The funds are yet to buy any projects, but he said there could be
opportunities within six months if the current downturn in the realty
sector continued.

"I would like to see both my funds, the international and the domestic
fund, play a much greater role in takeovers and buyouts of real estate
projects which are facing difficulty," Parekh said in an interview on
Thursday.

India's top mortgage lender, in which Citigroup holds a stake of about
12 per cent, has an $800 million property fund that was raised
overseas, and only a third of it is committed, he said.

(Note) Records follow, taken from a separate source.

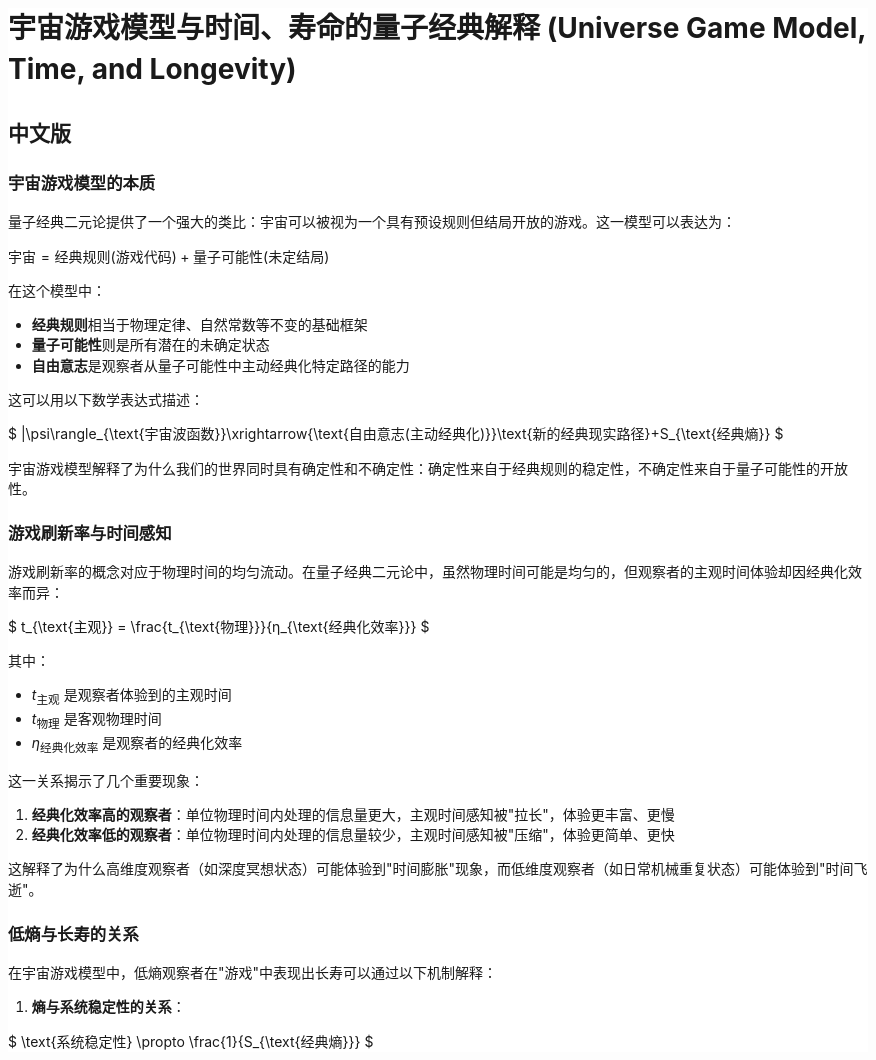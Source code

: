 # 宇宙游戏模型与时间、寿命的量子经典解释 (Universe Game Model, Time, and Longevity)

## 中文版

### 宇宙游戏模型的本质

量子经典二元论提供了一个强大的类比：宇宙可以被视为一个具有预设规则但结局开放的游戏。这一模型可以表达为：

$`
\text{宇宙} = \text{经典规则(游戏代码)} + \text{量子可能性(未定结局)}
`$

在这个模型中：
- **经典规则**相当于物理定律、自然常数等不变的基础框架
- **量子可能性**则是所有潜在的未确定状态
- **自由意志**是观察者从量子可能性中主动经典化特定路径的能力

这可以用以下数学表达式描述：

$`
|\psi\rangle_{\text{宇宙波函数}}\xrightarrow{\text{自由意志(主动经典化)}}\text{新的经典现实路径}+S_{\text{经典熵}}
`$

宇宙游戏模型解释了为什么我们的世界同时具有确定性和不确定性：确定性来自于经典规则的稳定性，不确定性来自于量子可能性的开放性。

### 游戏刷新率与时间感知

游戏刷新率的概念对应于物理时间的均匀流动。在量子经典二元论中，虽然物理时间可能是均匀的，但观察者的主观时间体验却因经典化效率而异：

$`
t_{\text{主观}} = \frac{t_{\text{物理}}}{η_{\text{经典化效率}}}
`$

其中：
- $`t_{\text{主观}}`$ 是观察者体验到的主观时间
- $`t_{\text{物理}}`$ 是客观物理时间
- $`η_{\text{经典化效率}}`$ 是观察者的经典化效率

这一关系揭示了几个重要现象：

1. **经典化效率高的观察者**：单位物理时间内处理的信息量更大，主观时间感知被"拉长"，体验更丰富、更慢
2. **经典化效率低的观察者**：单位物理时间内处理的信息量较少，主观时间感知被"压缩"，体验更简单、更快

这解释了为什么高维度观察者（如深度冥想状态）可能体验到"时间膨胀"现象，而低维度观察者（如日常机械重复状态）可能体验到"时间飞逝"。

### 低熵与长寿的关系

在宇宙游戏模型中，低熵观察者在"游戏"中表现出长寿可以通过以下机制解释：

1. **熵与系统稳定性的关系**：

$`
\text{系统稳定性} \propto \frac{1}{S_{\text{经典熵}}}
`$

Its asset management unit raised almost Rs 4,000 crore ($900 million)
under its real estate portfolio management services business last
financial year and has invested only Rs 300 crore, Parekh said.

"I expect that some of the developers who have bought land at
exorbitant prices will not have the wherewithal to complete the
development," said Parekh, who has been with HDFC since 1978. He
became chairman in 1993.

"We will function like an asset reconstruction fund," he said.

After five years of boom, real estate firms are battling tepid sales
and a cash crunch, with buyers scared away by rising interest rates
and some signs of softening in property prices.

A lot of developers flush with funds from the realty boom picked up
land without setting aside enough for building the property, as they
tended to fund developments out of customer bookings. But now the
cycle had been broken, he said.

"For the last 30 years we have been dealing with these builders in
good times as well as bad times. We have had times when interest rates
were 18-18.5 per cent. We still survived and we still supported
developers," Parekh said.

"It is not the end of the world if prices come down 20 or 25 per
cent."

FUNDS DRYING UP

Most Indian developers have delayed land acquisitions as a slide in
the stock market, higher interest rates and hard bargaining by private
equity investors shuts the door to funding.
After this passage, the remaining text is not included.